Data in this exercise Block Start

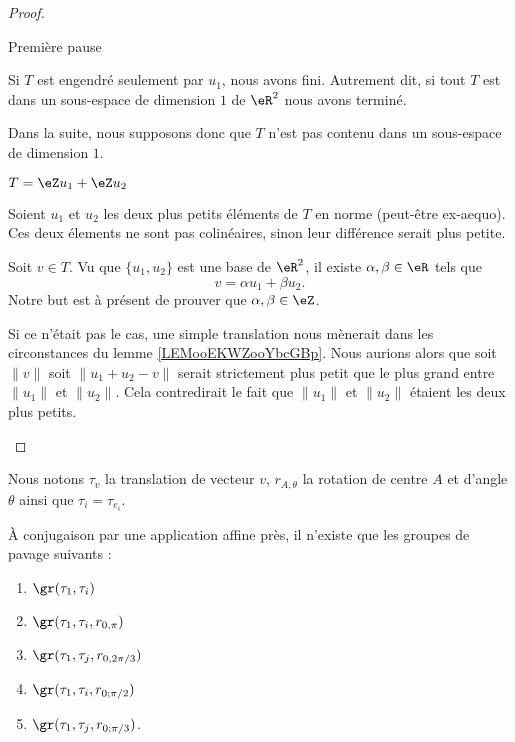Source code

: \begin{proof}
\begin{subproof}
        \item[Première pause]

            Si \( T\) est engendré seulement par \( u_1\), nous avons fini. Autrement dit, si tout \( T\) est dans un sous-espace de dimension \( 1\) de \( \eR^2\) nous avons terminé.

            Dans la suite, nous supposons donc que \( T\) n'est pas contenu dans un sous-espace de dimension \( 1\).

        \item[\( T=\eZ u_1 + \eZ u_2\)]

            Soient \( u_1\) et \( u_2\) les deux plus petits éléments de \( T\) en norme (peut-être ex-aequo). Ces deux élements ne sont pas colinéaires, sinon leur différence serait plus petite.

            Soit \( v\in T\). Vu que \( \{ u_1,u_2 \}\) est une base de \( \eR^2\), il existe \( \alpha,\beta\in \eR\) tels que
            \begin{equation}
                v=\alpha u_1+\beta u_2.
            \end{equation}
            Notre but est à présent de prouver que \( \alpha,\beta\in \eZ\).

            Si ce n'était pas le cas, une simple translation nous mènerait dans les circonstances du lemme \ref{LEMooEKWZooYbcGBp}. Nous aurions alors que soit \( \| v \|\) soit \(\| u_1+u_2-v \|\) serait strictement plus petit que le plus grand entre \( \| u_1 \|\) et \( \| u_2 \|\). Cela contredirait le fait que \( \| u_1 \|\) et \( \| u_2 \|\) étaient les deux plus petits.
    \end{subproof}
\end{proof}

\begin{theorem}
    Nous notons \( \tau_v\) la translation de vecteur \( v\), \( r_{A,\theta}\) la rotation de centre \( A\) et d'angle \( \theta\) ainsi que \( \tau_i=\tau_{e_i}\).

    À conjugaison par une application affine près, il n'existe que les groupes de pavage suivants :
    \begin{enumerate}
        \item
            \( \gr(\tau_1,\tau_i)\)
        \item
            \( \gr(\tau_1,\tau_i,r_{0,\pi})\)
        \item
            \( \gr(\tau_1,\tau_j,r_{0,2\pi/3})\)
        \item
            \( \gr(\tau_1,\tau_i,r_{0;\pi/2})\)
        \item
            \( \gr(\tau_1,\tau_j,r_{0;\pi/3})\).
    \end{enumerate}
\end{theorem}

Data in this exercise Block End

= Assignment =
Write out the records once more, exactly as they stand, with no images.

= Task output =
Source code

: \begin{proof}
\begin{subproof}
        \item[Première pause]

            Si \( T\) est engendré seulement par \( u_1\), nous avons fini. Autrement dit, si tout \( T\) est dans un sous-espace de dimension \( 1\) de \( \eR^2\) nous avons terminé.

            Dans la suite, nous supposons donc que \( T\) n'est pas contenu dans un sous-espace de dimension \( 1\).

        \item[\( T=\eZ u_1 + \eZ u_2\)]

            Soient \( u_1\) et \( u_2\) les deux plus petits éléments de \( T\) en norme (peut-être ex-aequo). Ces deux élements ne sont pas colinéaires, sinon leur différence serait plus petite.

            Soit \( v\in T\). Vu que \( \{ u_1,u_2 \}\) est une base de \( \eR^2\), il existe \( \alpha,\beta\in \eR\) tels que
            \begin{equation}
                v=\alpha u_1+\beta u_2.
            \end{equation}
            Notre but est à présent de prouver que \( \alpha,\beta\in \eZ\).

            Si ce n'était pas le cas, une simple translation nous mènerait dans les circonstances du lemme \ref{LEMooEKWZooYbcGBp}. Nous aurions alors que soit \( \| v \|\) soit \(\| u_1+u_2-v \|\) serait strictement plus petit que le plus grand entre \( \| u_1 \|\) et \( \| u_2 \|\). Cela contredirait le fait que \( \| u_1 \|\) et \( \| u_2 \|\) étaient les deux plus petits.
    \end{subproof}
\end{proof}

\begin{theorem}
    Nous notons \( \tau_v\) la translation de vecteur \( v\), \( r_{A,\theta}\) la rotation de centre \( A\) et d'angle \( \theta\) ainsi que \( \tau_i=\tau_{e_i}\).

    À conjugaison par une application affine près, il n'existe que les groupes de pavage suivants :
    \begin{enumerate}
        \item
            \( \gr(\tau_1,\tau_i)\)
        \item
            \( \gr(\tau_1,\tau_i,r_{0,\pi})\)
        \item
            \( \gr(\tau_1,\tau_j,r_{0,2\pi/3})\)
        \item
            \( \gr(\tau_1,\tau_i,r_{0;\pi/2})\)
        \item
            \( \gr(\tau_1,\tau_j,r_{0;\pi/3})\).
    \end{enumerate}
\end{theorem}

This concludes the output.